In our manuscript we provide the full data and complete case analysis (excluding rows with missing data). As such, here we jump straight into showing readers how to implement the different solutions to the missing standard deviation problem that is typical when conducting meta-analysis.
To implement the Missing-cases Method described in the manuscript, we need to first calculate the between study \(CV\). We will do this with the cvg_avg
function we describe above. Here, we need to do this for the control and experimental groups as follows, such that variable b_CV_1
and b_CV_2
are the averages for the control and experimental groups, respectively:
# Calculate the average between study CV, which will replace missing values.
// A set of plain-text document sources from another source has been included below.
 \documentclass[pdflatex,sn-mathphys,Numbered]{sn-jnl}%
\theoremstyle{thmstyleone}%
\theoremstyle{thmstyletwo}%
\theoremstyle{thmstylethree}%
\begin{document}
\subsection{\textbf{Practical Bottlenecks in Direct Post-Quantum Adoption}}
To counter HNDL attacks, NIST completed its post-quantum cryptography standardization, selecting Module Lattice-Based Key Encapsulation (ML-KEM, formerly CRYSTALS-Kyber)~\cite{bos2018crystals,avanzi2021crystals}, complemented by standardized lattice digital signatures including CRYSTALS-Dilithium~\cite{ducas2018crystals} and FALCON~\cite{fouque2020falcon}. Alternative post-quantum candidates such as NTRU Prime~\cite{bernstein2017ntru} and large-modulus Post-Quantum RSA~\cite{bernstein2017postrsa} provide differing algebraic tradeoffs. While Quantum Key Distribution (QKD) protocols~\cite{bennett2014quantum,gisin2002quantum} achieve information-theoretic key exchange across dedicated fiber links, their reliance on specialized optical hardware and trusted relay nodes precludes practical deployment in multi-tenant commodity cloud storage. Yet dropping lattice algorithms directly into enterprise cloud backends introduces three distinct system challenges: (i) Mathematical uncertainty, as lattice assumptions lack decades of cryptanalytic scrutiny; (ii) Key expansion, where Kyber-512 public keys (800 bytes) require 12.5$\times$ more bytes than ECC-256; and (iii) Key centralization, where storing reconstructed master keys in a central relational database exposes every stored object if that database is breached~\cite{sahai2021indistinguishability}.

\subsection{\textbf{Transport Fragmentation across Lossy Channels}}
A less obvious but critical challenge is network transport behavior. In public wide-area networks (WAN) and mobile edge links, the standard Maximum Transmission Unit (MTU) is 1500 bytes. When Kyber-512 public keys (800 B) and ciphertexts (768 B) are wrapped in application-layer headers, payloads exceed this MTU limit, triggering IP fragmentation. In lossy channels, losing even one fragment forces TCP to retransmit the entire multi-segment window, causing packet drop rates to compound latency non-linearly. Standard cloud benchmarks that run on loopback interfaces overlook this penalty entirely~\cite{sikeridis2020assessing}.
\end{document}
data1 <- cv_avg(x = Control_mean, sd = Control_standard_deviation,
n = Control_sample_size, group = Author, label = "1",
data = data1)
data1 <- cv_avg(x = Experimental_mean, sd = Experimental_standard_deviation,
n = Experimental_sample_size, group = Author,
label = "2", data = data1)
# Calculate the average between study CV, which will replace missing values, for the reduced dataset that excludes effects failing Geary's test.
data2 <- cv_avg(x = Control_mean, sd = Control_standard_deviation,
n = Control_sample_size, group = Author, label = "1",
data = data2)
data2 <- cv_avg(x = Experimental_mean, sd = Experimental_standard_deviation,
n = Experimental_sample_size, group = Author,
label = "2", data = data2)
To implement Missing-cases Method, we need to calculate log response ratios and their associated sampling variances differently depending on whether we have an observation with a missing standard deviation (SD) or not. According to Table 1 (in the main MS), we can use equation 4 or 6 for the point estimate calculation and equation 5 for the sampling variance when we have a known SD and equation 7 when we have an unknown SD. We can do that as follows:
# Use weighted mean CV in replacement for where CV's are missing. Otherwise, calculate CV^2 of data that is known.
data1 <- data1 %>%
mutate(cv2_cont_new = if_else(is.na(cv_Control), b_CV2_1, cv_Control^2),
cv2_expt_new = if_else(is.na(cv_Experimental), b_CV2_2, cv_Experimental^2))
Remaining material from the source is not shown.